Selain menyerap tenaga kerja, kata dia, hadirnya para investor tersebut juga mendorong peningkatan bagi para pelaku UMKM untuk memasarkan produk-produknya seperti olahan makanan, kerajinan, konveksi, jasa dan lainnya yang mencapai 59 pelaku UMKM. “Artinya produk hasil UMKM warga di sini, bisa dijual di tempat wisata atau masuk di hotel-hotel. Termasuk dampak lainnya, para investor juga selalu support terhadap kegiatan seni budaya atau kearifan lokal yang digelar setiap tahunnya. Misalkan hajat lembur dan lain-lain,” terangnya.
Bahkan, kata dia, hadirnya para investor juga memberikan dampak pada pendapatan asli daerah (PAD) untuk desa. Sebab, setiap pajak yang ditarik oleh Pemkab Bandung Barat pada akhirnya akan kembali ke desa dari bagi hasil pajak. Itu yang sudah dirasakan selama ini untuk menunjang pembangunan infrastruktur serta pemberdayaan masyarakat. “Pajak-pajak yang ditarik oleh pemerintah daerah, nanti akan kembali lagi ke desa, kita manfaatkan untuk bangun jalan dan lainnya,” katanya.

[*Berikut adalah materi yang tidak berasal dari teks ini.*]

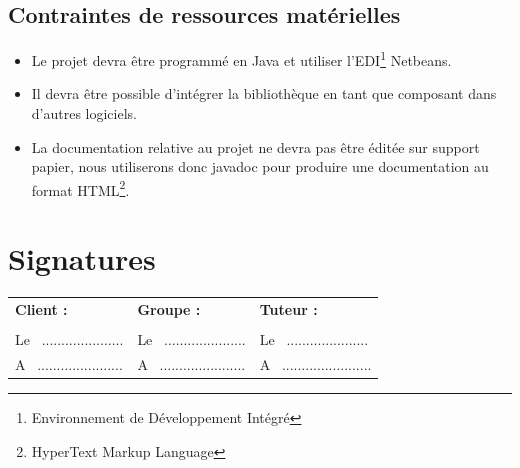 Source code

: \documentclass[12pt,a4paper,openany]{article}
\begin{document}
	\subsection{Contraintes de ressources matérielles}
	\begin{itemize}
		\item Le projet devra être programmé en Java et utiliser l'EDI\footnote{Environnement de Développement Intégré} Netbeans. 
		\item Il devra être possible d'intégrer la bibliothèque en tant que composant dans d'autres logiciels. 
		\item La documentation relative au projet ne devra pas être éditée sur support papier, nous utili\-serons donc javadoc pour produire une documentation 
	au format HTML\footnote{HyperText Markup Language}.  
	\end{itemize}
	

\section*{Signatures}
\vspace{20px}
\begin{tabular}[center]{p{175px}p{175px}p{175px}}
  \textbf{Client :} & \textbf{Groupe :} & \textbf{Tuteur :} \\
  \\
  Le ~..................... & Le ~..................... & Le ~..................... \\
  A ~...................... & A ~...................... & A ~....................... \\
\end{tabular}
\newpage
\appendix
\end{document}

Selain mendapatkan bagi hasil pajak, tahun ini pihaknya juga bakal mengoptimalkan penggunaan Dana Desa yang totalnya kurang lebih mencapai angka Rp 3 miliar, lebih besar dari tahun sebelumnua yang hanya Rp 1,8 miliar. “Dana desa tahun ini lebih besar mencapai Rp 3 miliar. Dana tersebut, sebanyak 30 pesen untuk pembangunan fisik atau infrastruktur, 30 persen untuk peningkatan pemberdayaan ekonomi masyarakat serta 40 persen untuk biaya operasional desa. Kami harus merealisasikan dana tersebut sesuai hasil musdes dan APBDes yang sudah disusun,” pungkasnya. (drx)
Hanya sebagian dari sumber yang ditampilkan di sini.